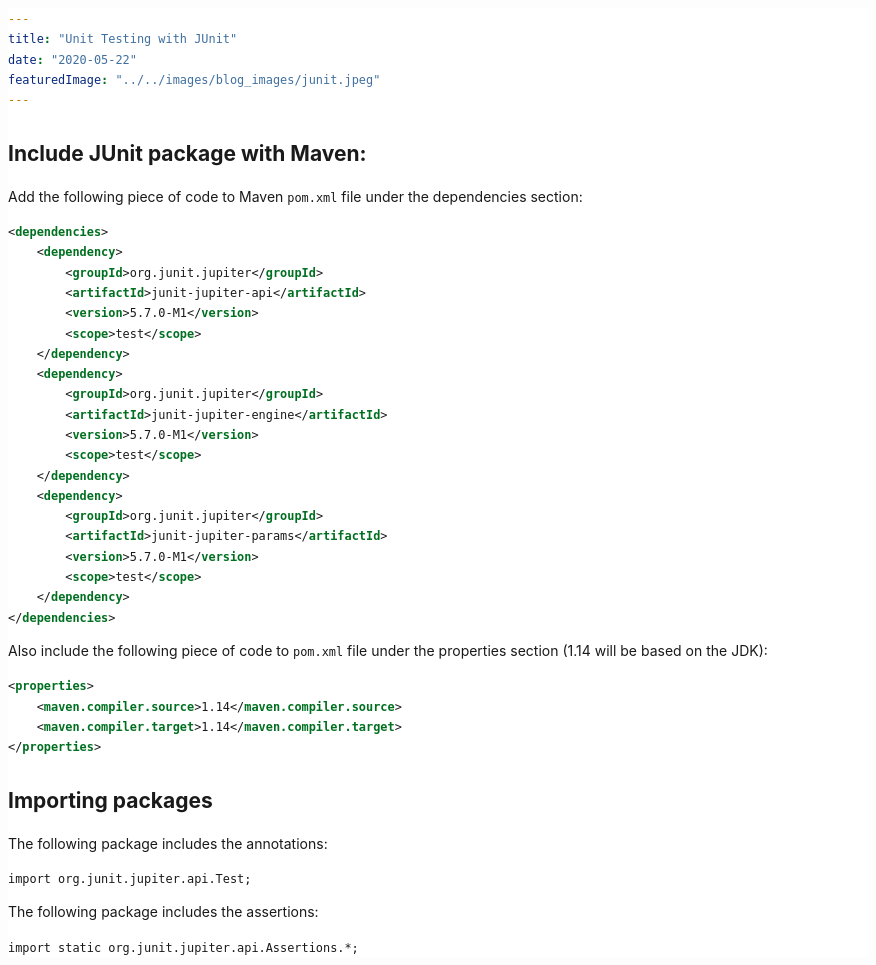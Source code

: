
 ```yaml
---
title: "Unit Testing with JUnit"
date: "2020-05-22"
featuredImage: "../../images/blog_images/junit.jpeg"
---
```


## Include JUnit package with Maven:
Add the following piece of code to Maven `pom.xml` file under the dependencies section:
```xml
<dependencies>
    <dependency>
        <groupId>org.junit.jupiter</groupId>
        <artifactId>junit-jupiter-api</artifactId>
        <version>5.7.0-M1</version>
        <scope>test</scope>
    </dependency>
    <dependency>
        <groupId>org.junit.jupiter</groupId>
        <artifactId>junit-jupiter-engine</artifactId>
        <version>5.7.0-M1</version>
        <scope>test</scope>
    </dependency>
    <dependency>
        <groupId>org.junit.jupiter</groupId>
        <artifactId>junit-jupiter-params</artifactId>
        <version>5.7.0-M1</version>
        <scope>test</scope>
    </dependency>   
</dependencies>
```

Also include the following piece of code to `pom.xml` file under the properties section (1.14 will be based on the JDK):
```xml
<properties>
    <maven.compiler.source>1.14</maven.compiler.source>
    <maven.compiler.target>1.14</maven.compiler.target>
</properties>
```

## Importing packages
The following package includes the annotations:
```
import org.junit.jupiter.api.Test;
```

The following package includes the assertions:
```
import static org.junit.jupiter.api.Assertions.*;
```
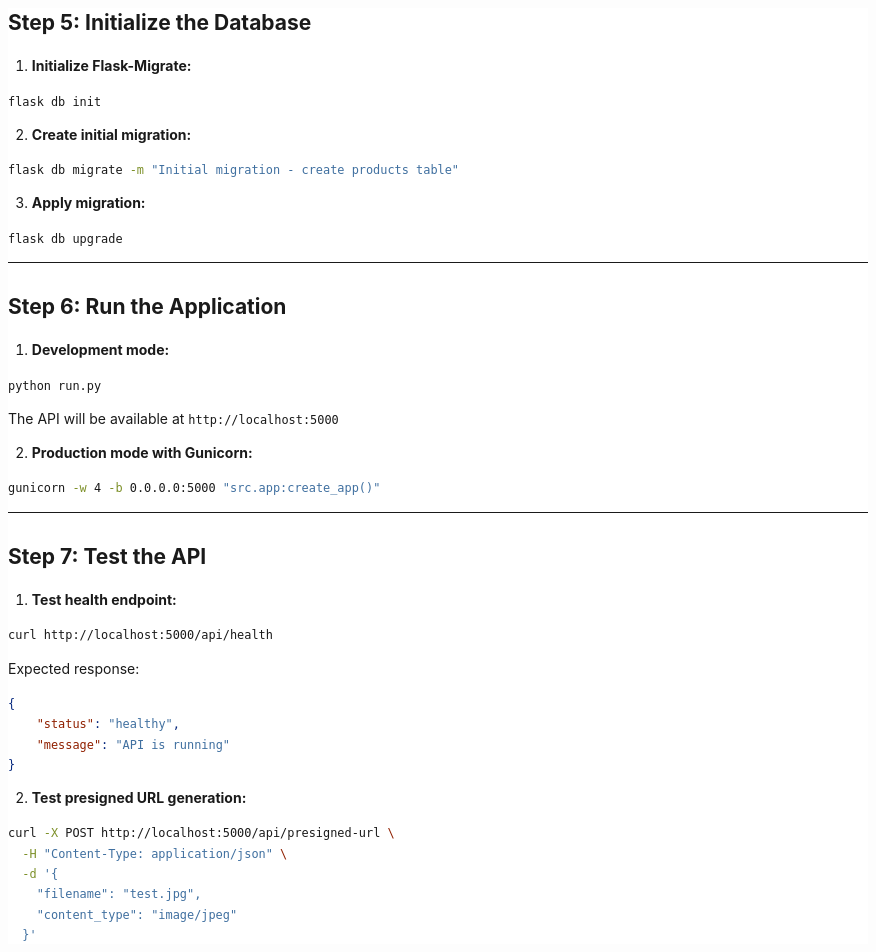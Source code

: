 ## Step 5: Initialize the Database

1. **Initialize Flask-Migrate:**
```bash
flask db init
```

2. **Create initial migration:**
```bash
flask db migrate -m "Initial migration - create products table"
```

3. **Apply migration:**
```bash
flask db upgrade
```

---

## Step 6: Run the Application

1. **Development mode:**
```bash
python run.py
```

The API will be available at `http://localhost:5000`

2. **Production mode with Gunicorn:**
```bash
gunicorn -w 4 -b 0.0.0.0:5000 "src.app:create_app()"
```

---

## Step 7: Test the API

1. **Test health endpoint:**
```bash
curl http://localhost:5000/api/health
```

Expected response:
```json
{
    "status": "healthy",
    "message": "API is running"
}
```

2. **Test presigned URL generation:**
```bash
curl -X POST http://localhost:5000/api/presigned-url \
  -H "Content-Type: application/json" \
  -d '{
    "filename": "test.jpg",
    "content_type": "image/jpeg"
  }'
```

□ □ □ □

Task description | Skipping the pictures, output the entries exactly as they appear above.

Solution for this exercise |
Source code

:
 ```yaml
---
title: "Unit Testing with JUnit"
date: "2020-05-22"
featuredImage: "../../images/blog_images/junit.jpeg"
---
```


## Include JUnit package with Maven:
Add the following piece of code to Maven `pom.xml` file under the dependencies section:
```xml
<dependencies>
    <dependency>
        <groupId>org.junit.jupiter</groupId>
        <artifactId>junit-jupiter-api</artifactId>
        <version>5.7.0-M1</version>
        <scope>test</scope>
    </dependency>
    <dependency>
        <groupId>org.junit.jupiter</groupId>
        <artifactId>junit-jupiter-engine</artifactId>
        <version>5.7.0-M1</version>
        <scope>test</scope>
    </dependency>
    <dependency>
        <groupId>org.junit.jupiter</groupId>
        <artifactId>junit-jupiter-params</artifactId>
        <version>5.7.0-M1</version>
        <scope>test</scope>
    </dependency>   
</dependencies>
```

Also include the following piece of code to `pom.xml` file under the properties section (1.14 will be based on the JDK):
```xml
<properties>
    <maven.compiler.source>1.14</maven.compiler.source>
    <maven.compiler.target>1.14</maven.compiler.target>
</properties>
```

## Importing packages
The following package includes the annotations:
```
import org.junit.jupiter.api.Test;
```

The following package includes the assertions:
```
import static org.junit.jupiter.api.Assertions.*;
```
Source code

: ## Step 5: Initialize the Database

1. **Initialize Flask-Migrate:**
```bash
flask db init
```

2. **Create initial migration:**
```bash
flask db migrate -m "Initial migration - create products table"
```

3. **Apply migration:**
```bash
flask db upgrade
```

---

## Step 6: Run the Application

1. **Development mode:**
```bash
python run.py
```

The API will be available at `http://localhost:5000`

2. **Production mode with Gunicorn:**
```bash
gunicorn -w 4 -b 0.0.0.0:5000 "src.app:create_app()"
```

---

## Step 7: Test the API

1. **Test health endpoint:**
```bash
curl http://localhost:5000/api/health
```

Expected response:
```json
{
    "status": "healthy",
    "message": "API is running"
}
```

2. **Test presigned URL generation:**
```bash
curl -X POST http://localhost:5000/api/presigned-url \
  -H "Content-Type: application/json" \
  -d '{
    "filename": "test.jpg",
    "content_type": "image/jpeg"
  }'
```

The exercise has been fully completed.